Avec Asteroid city on se trouve d'après moi dans ce que j'appelle "les films de patron", qui sont des films pour lesquels l'auteur a atteint un niveau de maîtrise thématique et esthétique tel de son style qu'on ressent au visionnage ce point culminant. À titre de comparaison pour rester dans les auteurs grand public, j'avais retrouvé la même sensation avec le Once Upon a Time... in Hollywood de Tarantino.
Qu'est-ce qu'un auteur peut sortir à la suite d'un tel projet? Si l'un se retrouve complètement bloqué dans son raisonnement l'autre fait le choix de réaliser un film plus décomplexé.
Alors au vu de ma note, on peut se douter que j'ai effectivement aimé ce film qui se veut être un voyage plutôt drôle d'un père et de sa fille pris entre plusieurs feux.
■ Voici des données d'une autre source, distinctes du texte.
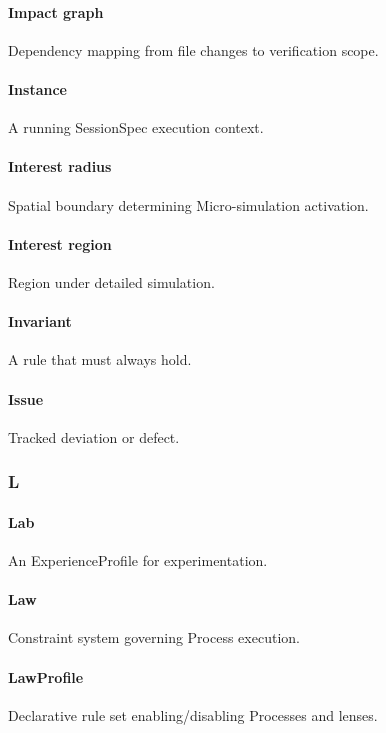 \documentclass[9pt,a4paper,openany]{book}
\begin{document}
\paragraph{Impact graph}
Dependency mapping from file changes to verification scope.\allowbreak{}


\paragraph{Instance}
A running SessionSpec execution context.\allowbreak{}


\paragraph{Interest radius}
Spatial boundary determining Micro-\allowbreak{}simulation activation.\allowbreak{}


\paragraph{Interest region}
Region under detailed simulation.\allowbreak{}


\paragraph{Invariant}
A rule that must always hold.\allowbreak{}


\paragraph{Issue}
Tracked deviation or defect.\allowbreak{}


\subsubsection{L}

\paragraph{Lab}
An ExperienceProfile for experimentation.\allowbreak{}


\paragraph{Law}
Constraint system governing Process execution.\allowbreak{}


\paragraph{LawProfile}
Declarative rule set enabling/\allowbreak{}disabling Processes and lenses.\allowbreak{}
\end{document}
Mais la raison pour laquelle je me décide à écrire ces lignes est liée à la réflexion que j'ai vu fleurir depuis la mise en ligne de la bande annonce de The Phonician Scheme : "Mais Wes Anderson, il ne se renouvelle jamais, il fait toujours la même chose?"
Je me suis d'abord demandé pour quelle raison on pouvait reprocher à un auteur de reprendre ses thématiques et d'en réaliser des variations ? La réponse m'est alors apparue évidente les thématiques de Wes Anderson sont enrobées dans une forme très distinctive ce qui rend plus évident de développer cette pensée.
Mais vu que cette forme est si importante, est-ce qu'elle ne veut pas raconter quelque chose au-delà de l'aspect purement esthétique ?
Utilisation des aplats de couleurs? Permet-il d'accentuer le côté fable des récits et l'ironie souvent développée entre la gravité des évènements montrés et les réactions dans le monde de Wes Anderson ? De séparer ou non les personnages avec du color blocking?
La symétrie des plans, est-ce qu'elle permet de créer également un subtil paradoxe entre des personnages souvent perdus et en recherche de sens avec une réalisation ultra millimétrée comme si un (faux) ordre existait dans ce chaos?
Les nombreux travellings avant ne rappellent-ils pas aux personnages qu'il faut continuer le mouvement et ne pas rester figés dans la symétrie du cadre préétabli ?
D'ailleurs pour The Phoenician Scheme je trouve que ce décalage entre le fond et la forme se révèle souvent particulièrement drôle dans son utilisation.
Le contrecoup à payer de ce style reste cependant que la distance établie avec les personnages rend difficile d'activer le lien émotionnel avec nous, spectateurs.
Mais ce gap, comme Zsa-zsa Korda qui cherche à le combler durant tout le film, d'abord au travers des autres avant de s'engager personnellement, n'équivaut il pas au chemin que doit parcourir le réalisateur et le spectateur pour voir se réaliser le projet d'une vie?